Cranswick – which also supplies meat for products made under the Jamie Oliver and Weightwatchers brands – yesterday posted a 21 per cent rise in pre-tax profits for the six months to £22.5 million after previous price rises kicked in.
Revenues edged up by 6 per cent to £418.6m following the takeover of Kingston Foods, with the interim dividend rising to 9.4p from 9p.
Cranswick chairman Martin Davey said: “Rising input costs were a feature of trading during the period and this has continued into the second half, although efficiency improvements brought about by investment undertaken by the business and ongoing constructive pricing discussions with customers have helped offset the full impact of this.”
Although pork prices have continued to climb, analysts said there is unlikely to be a spike in the run-up to Christmas, with costs rising more slowly over the past few weeks. Hard-pressed shoppers are continuing to buy pork instead of more-expensive meats such as beef and lamb.
Cranswick reported a 15 per cent rise in sausage sales, with cooked meats up 10 per cent, bacon 6 per cent higher and continental meats up 2 per cent despite the loss of a contract with Asda.
Charles Hall, an analyst at Peel Hunt, said: “There has been a significant increase in the pig price – from circa 140p per kg to 160p – and there was concern Cranswick could see a significant squeeze on margins. However, the company has managed to secure price increases to largely offset the higher pig prices.

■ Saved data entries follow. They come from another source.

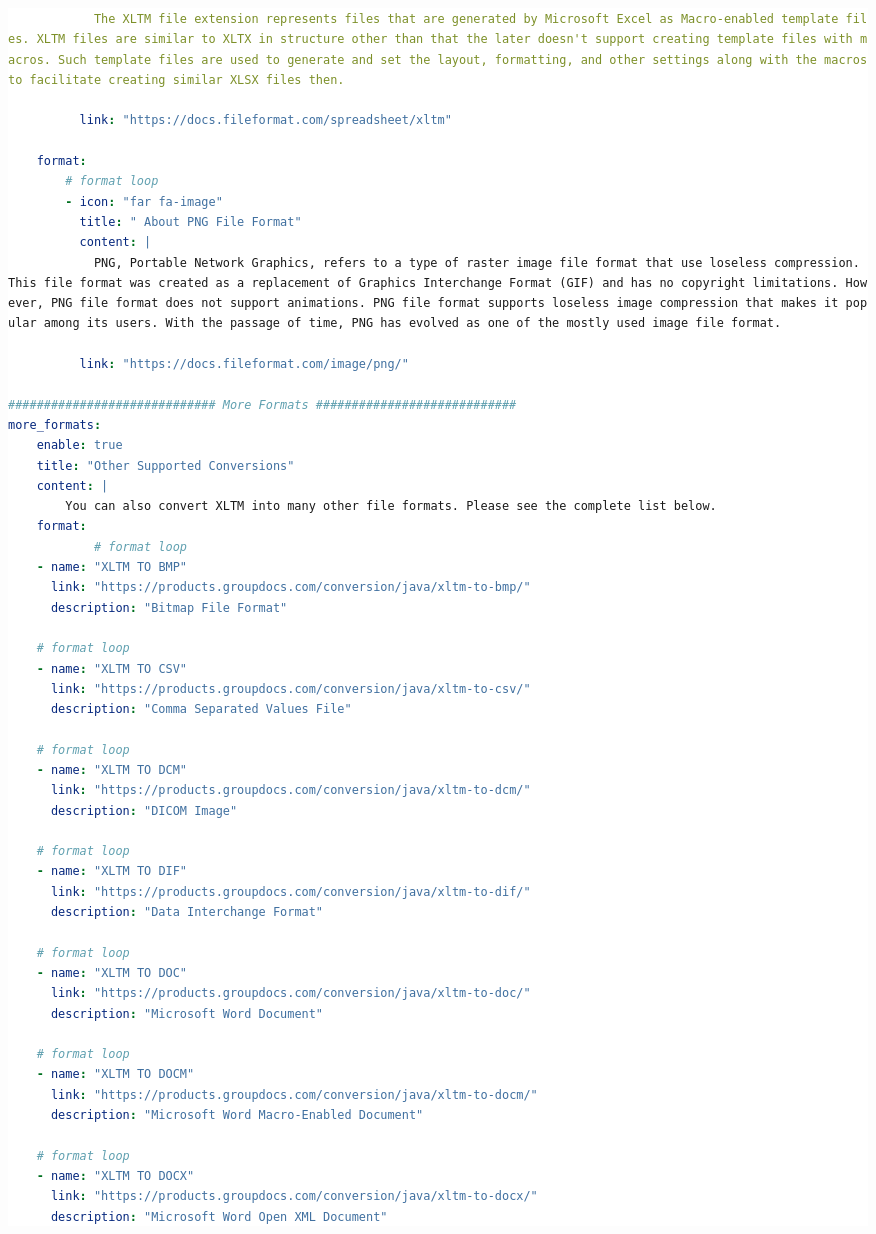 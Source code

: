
```yaml
            The XLTM file extension represents files that are generated by Microsoft Excel as Macro-enabled template files. XLTM files are similar to XLTX in structure other than that the later doesn't support creating template files with macros. Such template files are used to generate and set the layout, formatting, and other settings along with the macros to facilitate creating similar XLSX files then.

          link: "https://docs.fileformat.com/spreadsheet/xltm"

    format:
        # format loop
        - icon: "far fa-image"
          title: " About PNG File Format"
          content: |
            PNG, Portable Network Graphics, refers to a type of raster image file format that use loseless compression. This file format was created as a replacement of Graphics Interchange Format (GIF) and has no copyright limitations. However, PNG file format does not support animations. PNG file format supports loseless image compression that makes it popular among its users. With the passage of time, PNG has evolved as one of the mostly used image file format.

          link: "https://docs.fileformat.com/image/png/"

############################# More Formats ############################
more_formats:
    enable: true
    title: "Other Supported Conversions"
    content: |
        You can also convert XLTM into many other file formats. Please see the complete list below.
    format: 
            # format loop
    - name: "XLTM TO BMP"
      link: "https://products.groupdocs.com/conversion/java/xltm-to-bmp/"
      description: "Bitmap File Format"

    # format loop
    - name: "XLTM TO CSV"
      link: "https://products.groupdocs.com/conversion/java/xltm-to-csv/"
      description: "Comma Separated Values File"

    # format loop
    - name: "XLTM TO DCM"
      link: "https://products.groupdocs.com/conversion/java/xltm-to-dcm/"
      description: "DICOM Image"

    # format loop
    - name: "XLTM TO DIF"
      link: "https://products.groupdocs.com/conversion/java/xltm-to-dif/"
      description: "Data Interchange Format"

    # format loop
    - name: "XLTM TO DOC"
      link: "https://products.groupdocs.com/conversion/java/xltm-to-doc/"
      description: "Microsoft Word Document"

    # format loop
    - name: "XLTM TO DOCM"
      link: "https://products.groupdocs.com/conversion/java/xltm-to-docm/"
      description: "Microsoft Word Macro-Enabled Document"

    # format loop
    - name: "XLTM TO DOCX"
      link: "https://products.groupdocs.com/conversion/java/xltm-to-docx/"
      description: "Microsoft Word Open XML Document"

```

“Security of supply is increasingly being seen as a key issue, particularly with Vion’s UK business up for sale and a reduction in the size of the pig herd.”
Hall added: “There is still a risk of higher pricing, given the change in EU regulations in January, although this now appears less daunting.”
Numis Securities analyst Charles Pick noted: “The key point here is the mention of ‘ongoing constructive pricing discussions with customers’. Higher pricing is needed to address the rise in input costs, mainly pig meat, seen in the first half of the year and expected to continue into the second half of the year.”
Darren Shirley, an analyst at house broker Shore Capital, said he was “reassured” by the interim results and left his full-year pre-tax profit prediction unchanged at £48m.
Cranswick closed up 10 per cent or 73.5p at 812.5p, having hit 830p earlier in the session.